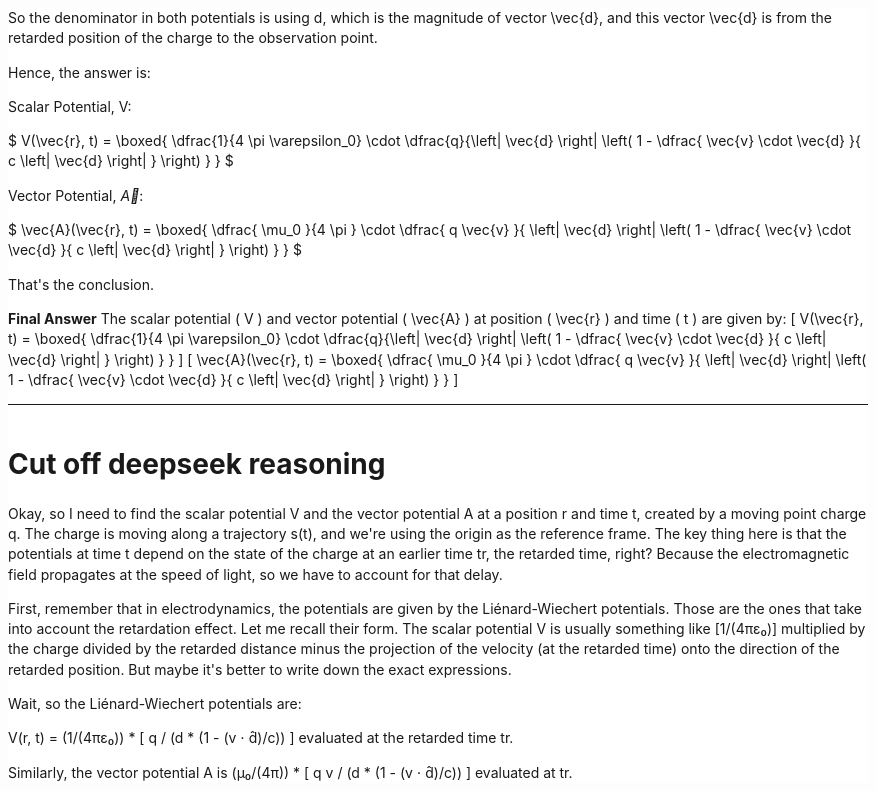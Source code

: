 So the denominator in both potentials is using d, which is the magnitude of vector \vec{d}, and this vector \vec{d} is from the retarded position of the charge to the observation point.

Hence, the answer is:

Scalar Potential, V:

$
V(\vec{r}, t) = \boxed{ \dfrac{1}{4 \pi \varepsilon_0} \cdot \dfrac{q}{\left| \vec{d} \right| \left( 1 - \dfrac{ \vec{v} \cdot \vec{d} }{ c \left| \vec{d} \right| } \right) } }
$

Vector Potential, $\vec{A}$:

$
\vec{A}(\vec{r}, t) = \boxed{ \dfrac{ \mu_0 }{4 \pi } \cdot \dfrac{ q \vec{v} }{ \left| \vec{d} \right| \left( 1 - \dfrac{ \vec{v} \cdot \vec{d} }{ c \left| \vec{d} \right| } \right) } }
$

That's the conclusion.

**Final Answer**
The scalar potential \( V \) and vector potential \( \vec{A} \) at position \( \vec{r} \) and time \( t \) are given by:
\[
V(\vec{r}, t) = \boxed{ \dfrac{1}{4 \pi \varepsilon_0} \cdot \dfrac{q}{\left| \vec{d} \right| \left( 1 - \dfrac{ \vec{v} \cdot \vec{d} }{ c \left| \vec{d} \right| } \right) } }
\]
\[
\vec{A}(\vec{r}, t) = \boxed{ \dfrac{ \mu_0 }{4 \pi } \cdot \dfrac{ q \vec{v} }{ \left| \vec{d} \right| \left( 1 - \dfrac{ \vec{v} \cdot \vec{d} }{ c \left| \vec{d} \right| } \right) } }
\]


---

# Cut off deepseek reasoning

Okay, so I need to find the scalar potential V and the vector potential A at a position r and time t, created by a moving point charge q. The charge is moving along a trajectory s(t), and we're using the origin as the reference frame. The key thing here is that the potentials at time t depend on the state of the charge at an earlier time tr, the retarded time, right? Because the electromagnetic field propagates at the speed of light, so we have to account for that delay.

First, remember that in electrodynamics, the potentials are given by the Liénard-Wiechert potentials. Those are the ones that take into account the retardation effect. Let me recall their form. The scalar potential V is usually something like [1/(4πε₀)] multiplied by the charge divided by the retarded distance minus the projection of the velocity (at the retarded time) onto the direction of the retarded position. But maybe it's better to write down the exact expressions.

Wait, so the Liénard-Wiechert potentials are:

V(r, t) = (1/(4πε₀)) * [ q / (d * (1 - (v ⋅ d̂)/c)) ] evaluated at the retarded time tr.

Similarly, the vector potential A is (μ₀/(4π)) * [ q v / (d * (1 - (v ⋅ d̂)/c)) ] evaluated at tr.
========================================
*EXERCISE*:
Would you show each line of the listing above that has the string "given"?

*ANSWER BELOW*:
The scalar potential \( V \) and vector potential \( \vec{A} \) at position \( \vec{r} \) and time \( t \) are given by:
First, remember that in electrodynamics, the potentials are given by the Liénard-Wiechert potentials. Those are the ones that take into account the retardation effect. Let me recall their form. The scalar potential V is usually something like [1/(4πε₀)] multiplied by the charge divided by the retarded distance minus the projection of the velocity (at the retarded time) onto the direction of the retarded position. But maybe it's better to write down the exact expressions.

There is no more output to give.